> _Aim of the task_
Repeat everything from the first line of the listing below through the line that contains "substring of \(a\); and", exactly. Leave out pictures.

> _The data_
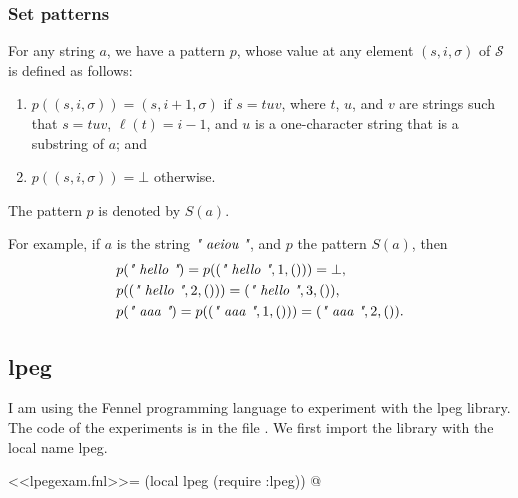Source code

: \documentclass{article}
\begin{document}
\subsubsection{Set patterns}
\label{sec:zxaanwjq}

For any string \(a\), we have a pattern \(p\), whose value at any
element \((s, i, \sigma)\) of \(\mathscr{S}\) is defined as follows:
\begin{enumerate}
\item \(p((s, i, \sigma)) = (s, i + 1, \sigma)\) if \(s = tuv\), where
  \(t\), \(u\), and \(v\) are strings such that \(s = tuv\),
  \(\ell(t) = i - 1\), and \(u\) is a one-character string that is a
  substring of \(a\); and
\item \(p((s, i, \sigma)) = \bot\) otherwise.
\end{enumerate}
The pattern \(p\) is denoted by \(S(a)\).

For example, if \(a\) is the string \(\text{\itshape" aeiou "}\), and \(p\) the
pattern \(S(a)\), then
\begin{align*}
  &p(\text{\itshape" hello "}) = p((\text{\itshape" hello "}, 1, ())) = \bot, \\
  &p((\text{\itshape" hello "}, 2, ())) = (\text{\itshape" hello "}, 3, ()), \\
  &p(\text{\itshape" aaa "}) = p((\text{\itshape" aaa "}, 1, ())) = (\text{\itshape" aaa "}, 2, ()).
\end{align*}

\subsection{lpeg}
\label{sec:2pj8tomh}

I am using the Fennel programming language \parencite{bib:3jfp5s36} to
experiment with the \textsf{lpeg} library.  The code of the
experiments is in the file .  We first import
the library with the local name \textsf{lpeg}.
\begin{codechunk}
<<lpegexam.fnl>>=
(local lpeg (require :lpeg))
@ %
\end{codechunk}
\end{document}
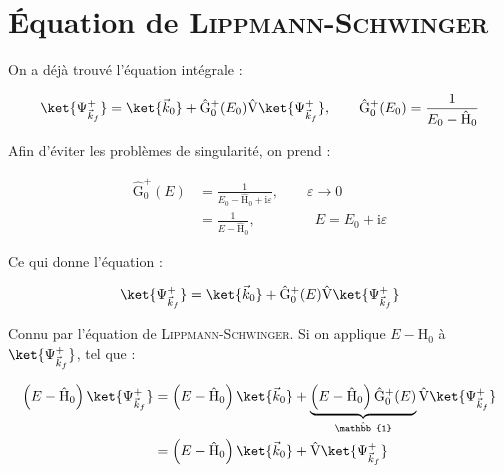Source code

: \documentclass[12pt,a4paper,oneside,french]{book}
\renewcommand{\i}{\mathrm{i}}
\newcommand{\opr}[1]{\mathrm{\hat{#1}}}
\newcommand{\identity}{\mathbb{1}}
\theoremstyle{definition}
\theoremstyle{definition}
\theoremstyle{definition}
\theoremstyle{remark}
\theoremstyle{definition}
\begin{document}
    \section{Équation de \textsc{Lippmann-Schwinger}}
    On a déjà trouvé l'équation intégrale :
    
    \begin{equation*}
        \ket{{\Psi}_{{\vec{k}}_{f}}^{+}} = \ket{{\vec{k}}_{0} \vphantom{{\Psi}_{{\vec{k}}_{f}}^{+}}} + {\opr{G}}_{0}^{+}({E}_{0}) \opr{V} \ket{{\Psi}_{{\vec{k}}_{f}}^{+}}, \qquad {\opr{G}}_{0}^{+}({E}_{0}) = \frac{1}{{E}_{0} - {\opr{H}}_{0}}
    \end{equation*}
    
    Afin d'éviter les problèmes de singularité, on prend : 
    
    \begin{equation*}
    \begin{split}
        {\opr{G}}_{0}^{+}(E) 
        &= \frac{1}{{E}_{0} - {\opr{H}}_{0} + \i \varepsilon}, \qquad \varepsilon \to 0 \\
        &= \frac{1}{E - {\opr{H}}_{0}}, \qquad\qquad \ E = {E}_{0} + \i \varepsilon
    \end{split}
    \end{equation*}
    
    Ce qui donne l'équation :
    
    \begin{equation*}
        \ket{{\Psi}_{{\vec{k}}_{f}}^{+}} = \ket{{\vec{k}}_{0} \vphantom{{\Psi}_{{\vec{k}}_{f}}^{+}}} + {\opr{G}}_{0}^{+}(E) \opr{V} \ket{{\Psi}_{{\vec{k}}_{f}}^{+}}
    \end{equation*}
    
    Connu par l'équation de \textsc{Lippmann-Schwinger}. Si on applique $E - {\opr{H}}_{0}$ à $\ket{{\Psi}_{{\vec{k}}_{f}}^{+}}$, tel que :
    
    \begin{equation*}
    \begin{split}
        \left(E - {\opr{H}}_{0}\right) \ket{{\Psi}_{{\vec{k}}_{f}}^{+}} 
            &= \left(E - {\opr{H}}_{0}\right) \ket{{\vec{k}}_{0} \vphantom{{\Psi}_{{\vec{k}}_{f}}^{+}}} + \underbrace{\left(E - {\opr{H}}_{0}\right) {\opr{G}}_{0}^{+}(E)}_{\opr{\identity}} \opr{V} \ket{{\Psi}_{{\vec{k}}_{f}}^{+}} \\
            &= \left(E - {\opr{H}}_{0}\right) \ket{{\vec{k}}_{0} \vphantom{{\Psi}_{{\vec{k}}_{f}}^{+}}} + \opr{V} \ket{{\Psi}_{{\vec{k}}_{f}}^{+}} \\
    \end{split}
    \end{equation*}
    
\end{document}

> _Answer to the exercise_
Source code

: \documentclass{article}
\begin{document}
\subsubsection{Set patterns}
\label{sec:zxaanwjq}

For any string \(a\), we have a pattern \(p\), whose value at any
element \((s, i, \sigma)\) of \(\mathscr{S}\) is defined as follows:
\begin{enumerate}
\item \(p((s, i, \sigma)) = (s, i + 1, \sigma)\) if \(s = tuv\), where
  \(t\), \(u\), and \(v\) are strings such that \(s = tuv\),
  \(\ell(t) = i - 1\), and \(u\) is a one-character string that is a
  substring of \(a\); and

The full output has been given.